Hundreds of children in Pakistan's capital Islamabad held a sit-in protest on Wednesday in front of the parliament house to show solidarity with Kashmiri children.

The rally started from Pakistan Sweet Homes, a centre of orphan children in Islamabad, and walked to parliament house where the children staged the protest and chanted slogans to lift restrictions in Indian-administered Jammu and Kashmir.

They carried banners with slogans such as "We stand united with them, Kashmiri children deprived from education and health," and "Kashmir is bleeding".

Some children were carrying a placard with Turkish President Recep Tayyip Erdoğan's photo, inscribed "Uncle!
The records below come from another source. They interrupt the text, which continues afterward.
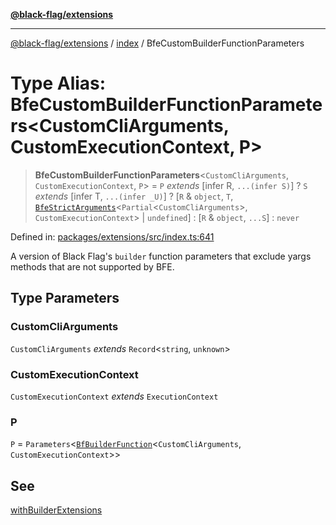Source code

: [**@black-flag/extensions**](../../README.md)

***

[@black-flag/extensions](../../README.md) / [index](../README.md) / BfeCustomBuilderFunctionParameters

# Type Alias: BfeCustomBuilderFunctionParameters\<CustomCliArguments, CustomExecutionContext, P\>

> **BfeCustomBuilderFunctionParameters**\<`CustomCliArguments`, `CustomExecutionContext`, `P`\> = `P` *extends* \[infer R, `...(infer S)`\] ? `S` *extends* \[infer T, `...(infer _U)`\] ? \[`R` & `object`, `T`, [`BfeStrictArguments`](BfeStrictArguments.md)\<`Partial`\<`CustomCliArguments`\>, `CustomExecutionContext`\> \| `undefined`\] : \[`R` & `object`, `...S`\] : `never`

Defined in: [packages/extensions/src/index.ts:641](https://github.com/Xunnamius/black-flag/blob/c5ada654b2eb8206c373e88bdba1d3a12ccec944/packages/extensions/src/index.ts#L641)

A version of Black Flag's `builder` function parameters that exclude yargs
methods that are not supported by BFE.

## Type Parameters

### CustomCliArguments

`CustomCliArguments` *extends* `Record`\<`string`, `unknown`\>

### CustomExecutionContext

`CustomExecutionContext` *extends* `ExecutionContext`

### P

`P` = `Parameters`\<[`BfBuilderFunction`](BfBuilderFunction.md)\<`CustomCliArguments`, `CustomExecutionContext`\>\>

## See

[withBuilderExtensions](../functions/withBuilderExtensions.md)
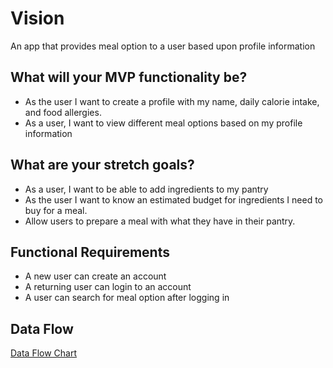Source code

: # Vision

An app that provides meal option to a user based upon profile information

## What will your MVP functionality be?
-	As the user I want to create a profile with my name, daily calorie intake, and food allergies.
-	As a user, I want to view different meal options based on my profile information

## What are your stretch goals?
-	As a user, I want to be able to add ingredients to my pantry
-	As the user I want to know an estimated budget for ingredients I need to buy for a meal.
-	Allow users to prepare a meal with what they have in their pantry.

## Functional Requirements

- A new user can create an account 
- A returning user can login to an account
- A user can search for meal option after logging in

## Data Flow

[Data Flow Chart](https://mydraft.cc/bqstvs51ifn2ps5uat4g)
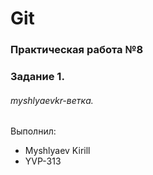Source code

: # Git
### Практическая работа №8
### Задание 1.
###### myshlyaevkr-ветка. 

Выполнил:
* Myshlyaev Kirill
* YVP-313
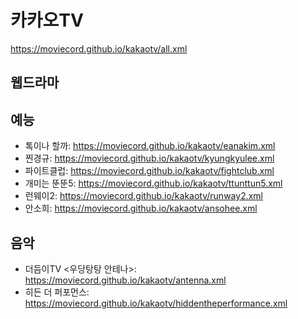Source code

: # 카카오TV
https://moviecord.github.io/kakaotv/all.xml


## 웹드라마

## 예능
- 톡이나 할까: https://moviecord.github.io/kakaotv/eanakim.xml
- 찐경규: https://moviecord.github.io/kakaotv/kyungkyulee.xml
- 파이트클럽: https://moviecord.github.io/kakaotv/fightclub.xml
- 개미는 뚠뚠5: https://moviecord.github.io/kakaotv/ttunttun5.xml
- 런웨이2: https://moviecord.github.io/kakaotv/runway2.xml
- 안소희: https://moviecord.github.io/kakaotv/ansohee.xml

## 음악
- 더듬이TV <우당탕탕 안테나>: https://moviecord.github.io/kakaotv/antenna.xml
- 히든 더 퍼포먼스: https://moviecord.github.io/kakaotv/hiddentheperformance.xml

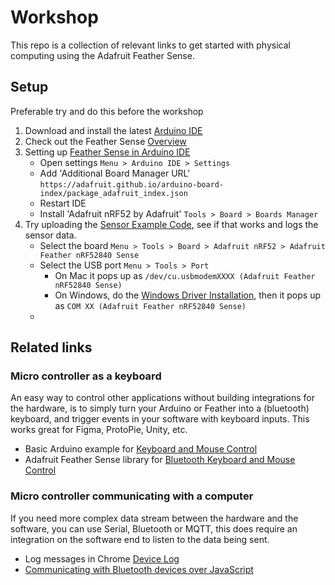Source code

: # Workshop

This repo is a collection of relevant links to get started with physical computing using the Adafruit Feather Sense.

## Setup

Preferable try and do this before the workshop
1. Download and install the latest [Arduino IDE](https://www.arduino.cc/en/software/#ide)
2. Check out the Feather Sense [Overview](https://learn.adafruit.com/adafruit-feather-sense)
3. Setting up [Feather Sense in Arduino IDE](https://learn.adafruit.com/adafruit-feather-sense/arduino-support-setup)
    * Open settings `Menu > Arduino IDE > Settings`
    * Add 'Additional Board Manager URL' `https://adafruit.github.io/arduino-board-index/package_adafruit_index.json`
    * Restart IDE
    * Install 'Adafruit nRF52 by Adafruit' `Tools > Board > Boards Manager`
4. Try uploading the [Sensor Example Code](https://learn.adafruit.com/adafruit-feather-sense/arduino-sensor-example), see if that works and logs the sensor data.
    * Select the board `Menu > Tools > Board > Adafruit nRF52 > Adafruit Feather nRF52840 Sense`
    * Select the USB port `Menu > Tools > Port`
        * On Mac it pops up as `/dev/cu.usbmodemXXXX (Adafruit Feather nRF52840 Sense)`
        * On Windows, do the [Windows Driver Installation](https://learn.adafruit.com/adafruit-arduino-ide-setup/windows-driver-installation), then it pops up as `COM XX (Adafruit Feather nRF52840 Sense)`
    * 

## Related links

### Micro controller as a keyboard

An easy way to control other applications without building integrations for the hardware, is to simply turn your Arduino or Feather into a (bluetooth) keyboard, and trigger events in your software with keyboard inputs. This works great for Figma, ProtoPie, Unity, etc. 
* Basic Arduino example for [Keyboard and Mouse Control](https://docs.arduino.cc/built-in-examples/usb/KeyboardAndMouseControl) 
* Adafruit Feather Sense library for [Bluetooth Keyboard and Mouse Control](https://github.com/cyborg5/BLE52_Mouse_and_Keyboard)


### Micro controller communicating with a computer
If you need more complex data stream between the hardware and the software, you can use Serial, Bluetooth or MQTT, this does require an integration on the software end to listen to the data being sent.
* Log messages in Chrome [Device Log](chrome://device-log/?refresh=2)
* [Communicating with Bluetooth devices over JavaScript](https://developer.chrome.com/docs/capabilities/bluetooth)
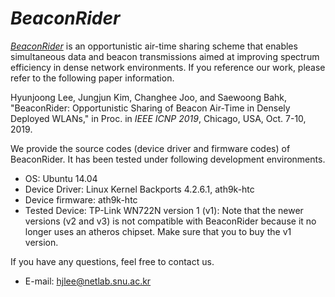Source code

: # *BeaconRider*
[*BeaconRider*](http://network.snu.ac.kr:14259/webdav/hp_publications/paper/BeaconRider_icnp2019_hjlee.pdf) is an opportunistic air-time sharing scheme that enables simultaneous data and beacon transmissions aimed at improving spectrum efficiency in dense network environments. If you reference our work, please refer to the following paper information. 

Hyunjoong Lee, Jungjun Kim, Changhee Joo, and Saewoong Bahk, "BeaconRider: Opportunistic Sharing of Beacon Air-Time in Densely Deployed WLANs," in Proc. in *IEEE ICNP 2019*, Chicago, USA, Oct. 7-10, 2019.

We provide the source codes (device driver and firmware codes) of BeaconRider. It has been tested under following development environments. 

- OS: Ubuntu 14.04
- Device Driver: Linux Kernel Backports 4.2.6.1, ath9k-htc
- Device firmware: ath9k-htc
- Tested Device: TP-Link WN722N version 1 (v1): Note that the newer versions (v2 and v3) is not compatible with BeaconRider because it no longer uses an atheros chipset. Make sure that you to buy the v1 version. 

If you have any questions, feel free to contact us. 

- E-mail: hjlee@netlab.snu.ac.kr 


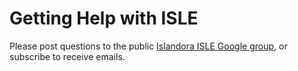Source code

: # Getting Help with ISLE

Please post questions to the public [Islandora ISLE Google group](https://groups.google.com/forum/#!forum/islandora-isle), or subscribe to receive emails.
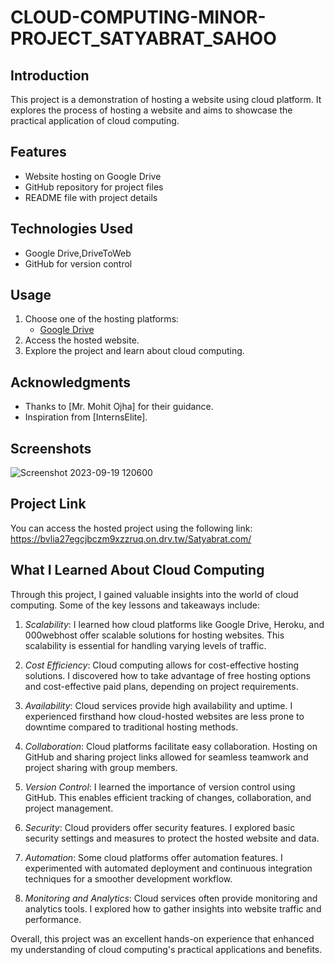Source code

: # CLOUD-COMPUTING-MINOR-PROJECT_SATYABRAT_SAHOO
## Introduction
This project is a demonstration of hosting a website using cloud platform. It explores the process of hosting a website and aims to showcase the practical application of cloud computing.
## Features
- Website hosting on Google Drive
- GitHub repository for project files
- README file with project details
## Technologies Used
- Google Drive,DriveToWeb
- GitHub for version control
## Usage
1. Choose one of the hosting platforms:
   - [Google Drive](https://www.drv.tw/)
2. Access the hosted website.
3. Explore the project and learn about cloud computing.
## Acknowledgments
- Thanks to [Mr. Mohit Ojha] for their guidance.
- Inspiration from [InternsElite].
## Screenshots
![Screenshot 2023-09-19 120600](https://github.com/satyabrat-007/CLOUD-COMPUTING-MINOR-PROJECT_SATYABRAT_SAHOO/assets/145275790/62457a2a-a44c-4142-a2e0-4e66774a75bb)
## Project Link
You can access the hosted project using the following link: https://bvlia27egcjbczm9xzzruq.on.drv.tw/Satyabrat.com/
## What I Learned About Cloud Computing

Through this project, I gained valuable insights into the world of cloud computing. Some of the key lessons and takeaways include:

1. *Scalability*: I learned how cloud platforms like Google Drive, Heroku, and 000webhost offer scalable solutions for hosting websites. This scalability is essential for handling varying levels of traffic.

2. *Cost Efficiency*: Cloud computing allows for cost-effective hosting solutions. I discovered how to take advantage of free hosting options and cost-effective paid plans, depending on project requirements.

3. *Availability*: Cloud services provide high availability and uptime. I experienced firsthand how cloud-hosted websites are less prone to downtime compared to traditional hosting methods.

4. *Collaboration*: Cloud platforms facilitate easy collaboration. Hosting on GitHub and sharing project links allowed for seamless teamwork and project sharing with group members.

5. *Version Control*: I learned the importance of version control using GitHub. This enables efficient tracking of changes, collaboration, and project management.

6. *Security*: Cloud providers offer security features. I explored basic security settings and measures to protect the hosted website and data.

7. *Automation*: Some cloud platforms offer automation features. I experimented with automated deployment and continuous integration techniques for a smoother development workflow.

8. *Monitoring and Analytics*: Cloud services often provide monitoring and analytics tools. I explored how to gather insights into website traffic and performance.

Overall, this project was an excellent hands-on experience that enhanced my understanding of cloud computing's practical applications and benefits.
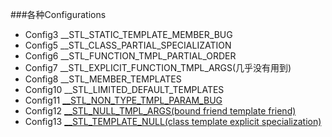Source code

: ###各种Configurations
- Config3 __STL_STATIC_TEMPLATE_MEMBER_BUG
- Config5 __STL_CLASS_PARTIAL_SPECIALIZATION
- Config6 __STL_FUNCTION_TMPL_PARTIAL_ORDER
- Config7 __STL_EXPLICIT_FUNCTION_TMPL_ARGS(几乎没有用到)
- Config8 __STL_MEMBER_TEMPLATES
- Config10 __STL_LIMITED_DEFAULT_TEMPLATES
- Config11 [__STL_NON_TYPE_TMPL_PARAM_BUG](./NonTypeTmplParam.cpp)
- Config12 [__STL_NULL_TMPL_ARGS(bound friend template friend)](./BoundFriendTemplate.cpp)
- Config13 [__STL_TEMPLATE_NULL(class template explicit specialization)](TemplateNull.cpp)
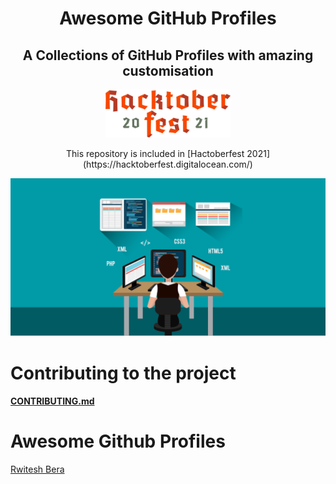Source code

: <h1 align="center">Awesome GitHub Profiles </h1>
<h2 align="center">A Collections of GitHub Profiles with amazing customisation</h2>

<p align="center">
<img  src="./images/hacktoberfest.svg" alt="Hacktoberfest" width="200"/>
</p>

<p align="center">
This repository is included in [Hactoberfest 2021](https://hacktoberfest.digitalocean.com/)
</p>



<p align="center">
  <img src="./images/header.png" alt="Header Image"/>
</p>

# Contributing to the project
#### [CONTRIBUTING.md](CONTRIBUTING.md)

# Awesome Github Profiles
[Rwitesh Bera](https://github.com/rwiteshbera)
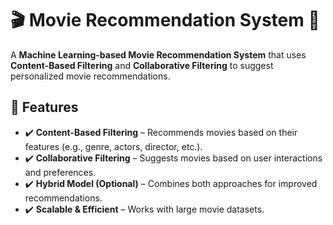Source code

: # 🎬 Movie Recommendation System 🎥

A **Machine Learning-based Movie Recommendation System** that uses **Content-Based Filtering** and **Collaborative Filtering** to suggest personalized movie recommendations.

## 📌 Features

- ✔️ **Content-Based Filtering** – Recommends movies based on their features (e.g., genre, actors, director, etc.).
- ✔️ **Collaborative Filtering** – Suggests movies based on user interactions and preferences.
- ✔️ **Hybrid Model (Optional)** – Combines both approaches for improved recommendations.
- ✔️ **Scalable & Efficient** – Works with large movie datasets.
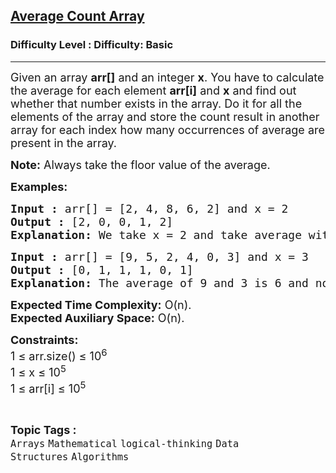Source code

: <h2><a href="https://www.geeksforgeeks.org/problems/average-count-array2215/1?page=1&category=logical-thinking,CPP-Control-Flow&sortBy=submissions">Average Count Array</a></h2><h3>Difficulty Level : Difficulty: Basic</h3><hr><div class="problems_problem_content__Xm_eO"><p><span style="font-size: 18px;">Given an array <strong>arr[]</strong> and an integer <strong>x</strong>. You have to calculate the average for each element <strong>arr[i]</strong> and <strong>x</strong> and find out whether that number exists in the array. Do it for all the elements of the array and store the count result in another array for each index how many occurrences of average are present in the array.</span></p>
<p><span style="font-size: 18px;"><strong>Note:</strong> Always take the floor value of the average.</span></p>
<p><span style="font-size: 18px;"><strong>Examples:</strong></span></p>
<pre><span style="font-size: 18px;"><strong>Input :</strong> arr[] = [2, 4, 8, 6, 2] and x = 2
<strong>Output :</strong> [2, 0, 0, 1, 2]
<strong>Explanation:</strong> We take x = 2 and take average with arr[0] whch is equal to 2. We found 2 resides in array at two positions (1st and 5th element) thus storing 2 in another array at 0th index. Similarly do for all elements and store the count in second array.
</span></pre>
<pre><span style="font-size: 18px;"><strong>Input :</strong> arr[] = [9, 5, 2, 4, 0, 3] and x = 3 <strong>
Output :</strong> [0, 1, 1, 1, 0, 1] <br><strong>Explanation: </strong>The average of 9 and 3 is 6 and no occurence of 6 is present in array so 0. And so on. <br></span></pre>
<p><span style="font-size: 18px;"><strong>Expected Time Complexity:</strong> O(n).<br><strong>Expected Auxiliary Space:</strong> O(n).</span></p>
<p><span style="font-size: 18px;"><strong>Constraints:</strong></span><br><span style="font-size: 18px;">1 ≤ arr.size() ≤ 10<sup>6</sup></span><br><span style="font-size: 18px;">1 ≤ x ≤ 10<sup>5</sup></span><br><span style="font-size: 18px;">1 ≤ arr[i] ≤ 10<sup>5</sup></span></p></div><br><p><span style=font-size:18px><strong>Topic Tags : </strong><br><code>Arrays</code>&nbsp;<code>Mathematical</code>&nbsp;<code>logical-thinking</code>&nbsp;<code>Data Structures</code>&nbsp;<code>Algorithms</code>&nbsp;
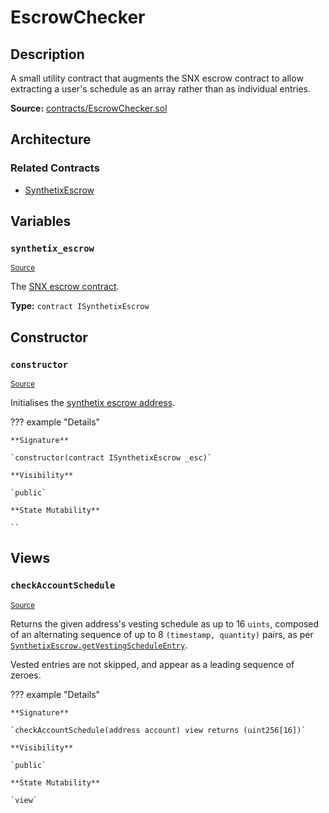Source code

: # EscrowChecker

## Description

A small utility contract that augments the SNX escrow contract to allow extracting a user's schedule as an array rather than as individual entries.

**Source:** [contracts/EscrowChecker.sol](https://github.com/Synthetixio/synthetix/tree/v2.80.4-alpha/contracts/EscrowChecker.sol)

## Architecture

### Related Contracts

- [SynthetixEscrow](SynthetixEscrow.md)

## Variables

### `synthetix_escrow`

<sub>[Source](https://github.com/Synthetixio/synthetix/tree/v2.80.4-alpha/contracts/EscrowChecker.sol#L11)</sub>

The [SNX escrow contract](SynthetixEscrow.md).

**Type:** `contract ISynthetixEscrow`

## Constructor

### `constructor`

<sub>[Source](https://github.com/Synthetixio/synthetix/tree/v2.80.4-alpha/contracts/EscrowChecker.sol#L13)</sub>

Initialises the [synthetix escrow address](#synthetix_escrow).

??? example "Details"

    **Signature**

    `constructor(contract ISynthetixEscrow _esc)`

    **Visibility**

    `public`

    **State Mutability**

    ``

## Views

### `checkAccountSchedule`

<sub>[Source](https://github.com/Synthetixio/synthetix/tree/v2.80.4-alpha/contracts/EscrowChecker.sol#L17)</sub>

Returns the given address's vesting schedule as up to 16 `uints`, composed of an alternating sequence of up to 8 `(timestamp, quantity)` pairs, as per [`SynthetixEscrow.getVestingScheduleEntry`](SynthetixEscrow.md#getVestingScheduleEntry).

Vested entries are not skipped, and appear as a leading sequence of zeroes.

??? example "Details"

    **Signature**

    `checkAccountSchedule(address account) view returns (uint256[16])`

    **Visibility**

    `public`

    **State Mutability**

    `view`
Please Save Kashmiri Children".

"We are here to show solidarity with Kashmiri children who are under detention for the last 51 days," Salman Rafique, a boy of Pakistan Sweet Home told Anadolu Agency.

World should save the children in Jammu and Kashmir, he added.

In a unique display of solidarity with the children of Indian-administered Kashmir, the Pakistani children were demanding to lift the curfew and open their schools.

"For the last 51 days, the schools are closed, children are in an open prison with their parents and all rights of children have been snatched by the Indian government," Zammurrad Khan, director of Pakistan Sweets Home told reporters.

Kashmiri children are facing the worst situation and the Pakistani children stands behind them, he added.

Pakistan Sweet Homes is a welfare organization, striving to support the children who have lost their parents particularly in the wake of acts of terrorism, due to the onslaught of floods and other natural causes.

The children asked world's child rights organizations to raise voice for children in Jammu and Kashmir and restore their rights.

The India-administered region has been facing a clampdown since Aug. 5, when the Indian government revoked Article 370 of the Indian constitution, which conferred a special status on it.

Hundreds of people, mostly political leaders, have been detained or arrested by authorities since the Indian government made the move, according to several rights group, including Amnesty International and Human Rights Watch.

Indian authorities, however, claim that daytime restrictions have been lifted in 90% of the region.

India and Pakistan hold Kashmir in parts and claim it in full. China also controls part of the contested region, but it is India and Pakistan who have fought two wars over Kashmir.